3. Mix the LipoGene liposome transfection reagent gently.
4. Take a sterile centrifuge tube, add 4 μg plasmid to 250 μl of DMEM solution, and mix gently by pipetting.
Note:
If necessary, DMEM can be replaced by other media such as 1640, MEM, F12, etc., which doesn’t effect on the
transfection efficiency of LipoGene. The amounts of plasmids can be appropriately adjusted within the range of 0.1
μg to 4 μg, and the amount of LipoGene is usually 4-8 μl (plasmid volume/LipoGene volume = 1:1 to 1:2). Since the
cell type, culture conditions, transfection parameters, etc. will greatly affect the transfection efficiency, it is
necessary to optimize the plasmid volume/LipoGene volume within the recommended range. For other culture plates
or culture vessels, the amount of each reagent can be converted by referring to the Appendix “LipoGene transfection
instruction table”.
5. Take another sterile centrifuge tube, add 6 μl LipoGene to 250 μl DMEM solution, mix gently with a pipette, and
incubate at room temperature for 5 minutes.
6. Gently mix the DNA solution from steps 4 with LipoGene solution from steps 5 with a pipette.
Note:
Do not vortex or centrifuge.
7. Incubate the LipoGene-DNA mixture for 20 minutes at room temperature. Flocculent deposits may appear, which
is a normal phenomenon and will not affect the transfection efficiency.
8. Add 500 μl of LipoGene-DNA mixture to one well of the six-well plate, either in adherent or suspension cells,
then shake and mix gently in the shape of "8".
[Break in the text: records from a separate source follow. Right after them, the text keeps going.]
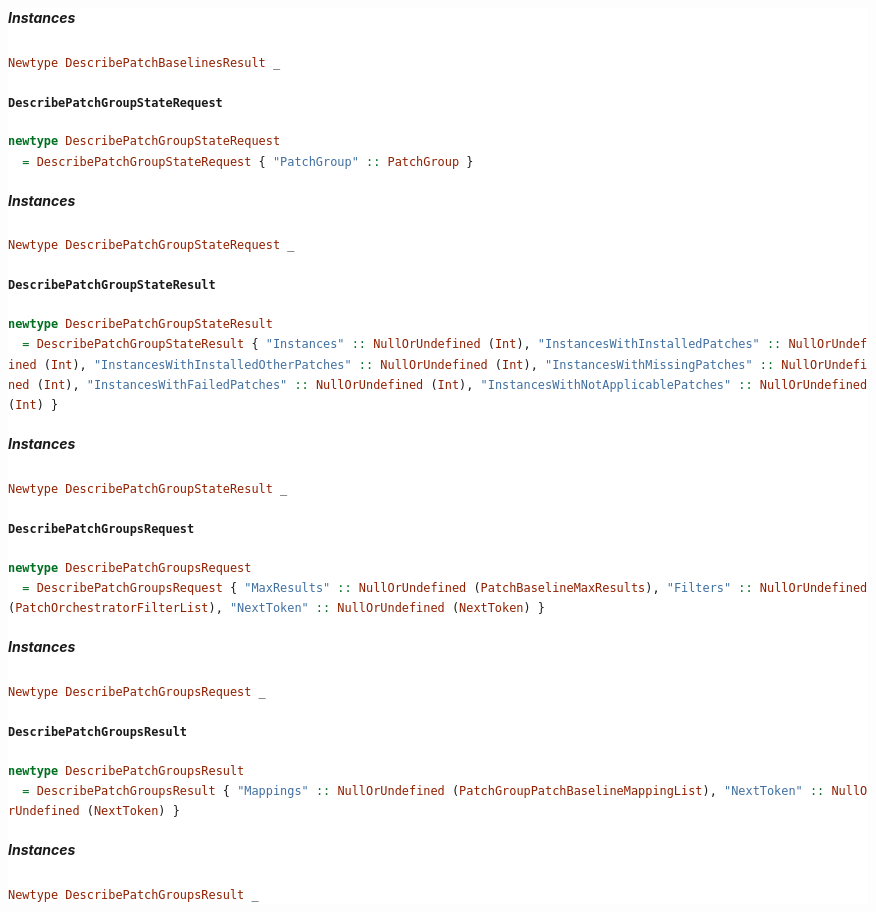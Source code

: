 ##### Instances
``` purescript
Newtype DescribePatchBaselinesResult _
```

#### `DescribePatchGroupStateRequest`

``` purescript
newtype DescribePatchGroupStateRequest
  = DescribePatchGroupStateRequest { "PatchGroup" :: PatchGroup }
```

##### Instances
``` purescript
Newtype DescribePatchGroupStateRequest _
```

#### `DescribePatchGroupStateResult`

``` purescript
newtype DescribePatchGroupStateResult
  = DescribePatchGroupStateResult { "Instances" :: NullOrUndefined (Int), "InstancesWithInstalledPatches" :: NullOrUndefined (Int), "InstancesWithInstalledOtherPatches" :: NullOrUndefined (Int), "InstancesWithMissingPatches" :: NullOrUndefined (Int), "InstancesWithFailedPatches" :: NullOrUndefined (Int), "InstancesWithNotApplicablePatches" :: NullOrUndefined (Int) }
```

##### Instances
``` purescript
Newtype DescribePatchGroupStateResult _
```

#### `DescribePatchGroupsRequest`

``` purescript
newtype DescribePatchGroupsRequest
  = DescribePatchGroupsRequest { "MaxResults" :: NullOrUndefined (PatchBaselineMaxResults), "Filters" :: NullOrUndefined (PatchOrchestratorFilterList), "NextToken" :: NullOrUndefined (NextToken) }
```

##### Instances
``` purescript
Newtype DescribePatchGroupsRequest _
```

#### `DescribePatchGroupsResult`

``` purescript
newtype DescribePatchGroupsResult
  = DescribePatchGroupsResult { "Mappings" :: NullOrUndefined (PatchGroupPatchBaselineMappingList), "NextToken" :: NullOrUndefined (NextToken) }
```

##### Instances
``` purescript
Newtype DescribePatchGroupsResult _
```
9. Note: For adherent cells, as described above, simply add the LipoGene-DNA complex to the cells and incubate for
6 hours before changing the solution. If transfected suspension or semi-suspended cells, it is recommended to use a
flat-angle centrifugation method, after adding the appropriate amount of LipoGene-DNA complex to the cell culture
dish (step 8), seal the sealing film, put it into a flat-angle centrifuge, low speed (200 g) Centrifuge for 1.5 hours, then
put it into the incubator for 6 hours and then change the medium.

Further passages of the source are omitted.